Court Opinion

ID: 9852086
Source: CourtListenerOpinion
Date Created: 2023-09-24 05:24:08.428633+00
Date Added: 2024-06-11T09:22:21.796025
License: Public Domain

Ryan, J.
(concurring in part, dissenting in part). I agree that there was no violation of the provisions of MCLA 780.131; MSA 28.969(1) and that the defendant’s conviction of assault with intent to commit murder should be affirmed.
However, I dissent from the Court’s action in judicially creating three new conditions which in future cases, if found to exist in the announced combination, will trigger the running of the 180-day period.
MCLA 780.131; MSA 28.969(1), which has come to be known in the lexicon of criminal jurisprudence of this state as the 180-day rule, is unambiguously plain on its face. It is an expression of legislative will that in those cases in which the specific circumstances delineated in the statute obtain, there is a duty imposed upon the prosecuting attorney to bring an accused person to trial within 180 days. The essentially operative conditions precedent to the commencement of the running of the 180 days are: 1) that the Department of Corrections shall receive notice that there is pending in this state an untried warrant, indictment, information or complaint, 2) against an inmate of a penal institution, 3) that the untried warrant, indictment, information or complaint sets forth a criminal offense for which a sentence of imprisonment is authorized, 4) that the Department of Corrections causes written notice of the place of the inmate’s imprisonment to be delivered to the prosecutor of the county wherein the charge is pending, and 5) the Department of Corrections requests a final disposition of the pending case.1 *285There is no justification for a judicial rewriting of this statute simply because the legislative mandate of trial within 180 days does not speak to those cases in which none of the required notices are given, but it is concluded that the prosecuting attorney should have known of the inmate’s status or the Department of Corrections should have known of the pendency of the untried charges. That is an undertaking entirely beyond our authority.
There are other means to assure prompt disposition of pending criminal charges against a prison inmate in this state, not the least of which is recognition of an accused person’s right to speedy trial. US Const, Am VI; Const 1963, art 1, § 20; MCLA 768.1; MSA 28.1024.
The Court’s understandable concern that the statute in question may be insufficient to meet a factual situation which may arise in another case on another day should be addressed when that case is before us, not in the abstract fashion of today’s dictum.
Coleman, J., concurred with Ryan, J.
Blair Moody, Jr., J., took no part in the decision of this case.

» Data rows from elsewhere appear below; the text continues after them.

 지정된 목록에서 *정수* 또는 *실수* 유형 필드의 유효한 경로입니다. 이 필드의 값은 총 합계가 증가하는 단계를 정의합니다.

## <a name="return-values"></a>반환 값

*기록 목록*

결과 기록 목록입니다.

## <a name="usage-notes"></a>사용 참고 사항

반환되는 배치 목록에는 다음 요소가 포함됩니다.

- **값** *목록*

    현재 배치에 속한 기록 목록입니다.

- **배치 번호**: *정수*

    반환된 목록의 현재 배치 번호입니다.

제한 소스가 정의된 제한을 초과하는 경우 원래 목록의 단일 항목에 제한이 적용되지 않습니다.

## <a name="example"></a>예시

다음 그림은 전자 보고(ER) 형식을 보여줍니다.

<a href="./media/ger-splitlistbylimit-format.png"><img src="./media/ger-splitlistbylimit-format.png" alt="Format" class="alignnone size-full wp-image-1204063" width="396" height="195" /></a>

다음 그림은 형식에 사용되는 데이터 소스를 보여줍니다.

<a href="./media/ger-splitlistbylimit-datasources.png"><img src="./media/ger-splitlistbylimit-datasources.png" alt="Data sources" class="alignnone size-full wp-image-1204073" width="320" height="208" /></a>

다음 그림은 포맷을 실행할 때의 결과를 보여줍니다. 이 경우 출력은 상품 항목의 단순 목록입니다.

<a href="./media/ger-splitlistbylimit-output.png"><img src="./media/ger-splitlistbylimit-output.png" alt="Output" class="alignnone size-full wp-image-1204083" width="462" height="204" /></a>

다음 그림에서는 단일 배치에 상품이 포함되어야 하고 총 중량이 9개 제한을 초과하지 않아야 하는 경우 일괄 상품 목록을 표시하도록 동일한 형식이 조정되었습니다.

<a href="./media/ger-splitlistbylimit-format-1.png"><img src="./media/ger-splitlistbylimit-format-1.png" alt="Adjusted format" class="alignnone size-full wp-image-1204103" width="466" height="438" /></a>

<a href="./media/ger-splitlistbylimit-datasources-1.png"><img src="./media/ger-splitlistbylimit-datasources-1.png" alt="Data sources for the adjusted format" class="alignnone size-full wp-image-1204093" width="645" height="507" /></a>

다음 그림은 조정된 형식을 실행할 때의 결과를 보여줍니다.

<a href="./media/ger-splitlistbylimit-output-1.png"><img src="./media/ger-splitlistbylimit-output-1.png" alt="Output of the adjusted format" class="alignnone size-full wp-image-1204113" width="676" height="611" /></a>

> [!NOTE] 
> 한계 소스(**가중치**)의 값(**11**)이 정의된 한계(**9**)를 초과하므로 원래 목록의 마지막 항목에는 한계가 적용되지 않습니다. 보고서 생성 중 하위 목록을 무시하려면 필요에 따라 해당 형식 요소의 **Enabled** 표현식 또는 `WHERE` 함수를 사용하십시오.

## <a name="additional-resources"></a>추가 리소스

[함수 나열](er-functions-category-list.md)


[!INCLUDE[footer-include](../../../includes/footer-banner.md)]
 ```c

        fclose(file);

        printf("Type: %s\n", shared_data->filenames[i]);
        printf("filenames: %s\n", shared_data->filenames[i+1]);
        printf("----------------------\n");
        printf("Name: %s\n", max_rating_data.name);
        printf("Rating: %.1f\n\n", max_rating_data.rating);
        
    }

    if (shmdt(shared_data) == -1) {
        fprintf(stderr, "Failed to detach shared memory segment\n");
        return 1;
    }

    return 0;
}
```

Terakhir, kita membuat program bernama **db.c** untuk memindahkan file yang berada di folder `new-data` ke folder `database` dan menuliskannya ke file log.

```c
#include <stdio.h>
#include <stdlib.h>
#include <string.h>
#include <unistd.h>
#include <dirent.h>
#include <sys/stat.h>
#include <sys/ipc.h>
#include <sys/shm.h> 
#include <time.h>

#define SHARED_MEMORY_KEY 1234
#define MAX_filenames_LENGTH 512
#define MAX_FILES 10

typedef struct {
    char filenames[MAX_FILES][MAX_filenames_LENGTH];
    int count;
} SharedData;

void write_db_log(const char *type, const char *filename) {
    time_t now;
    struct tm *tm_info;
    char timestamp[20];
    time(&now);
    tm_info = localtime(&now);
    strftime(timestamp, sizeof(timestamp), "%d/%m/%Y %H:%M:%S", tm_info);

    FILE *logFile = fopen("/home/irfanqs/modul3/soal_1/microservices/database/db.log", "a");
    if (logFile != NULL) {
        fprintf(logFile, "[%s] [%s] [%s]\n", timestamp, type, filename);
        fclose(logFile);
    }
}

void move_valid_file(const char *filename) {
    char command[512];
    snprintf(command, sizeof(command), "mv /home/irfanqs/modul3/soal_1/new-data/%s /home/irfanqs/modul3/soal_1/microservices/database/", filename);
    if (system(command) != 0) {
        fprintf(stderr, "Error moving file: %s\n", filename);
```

 The concluding sentences of the statute describe additional infor*285mation which is to be included in the notice to be delivered by the Department of Corrections, to wit:
"The request shall be accompanied by a statement setting forth the term of commitment under which the prisoner is being held, the time already served, the time remaining to be served on the sentence, the amount of good time earned, the time of parole eligibility of the prisoner and any decisions of the parole board relating to the prisoner. The written notice and statement provided herein shall be delivered by certified mail.”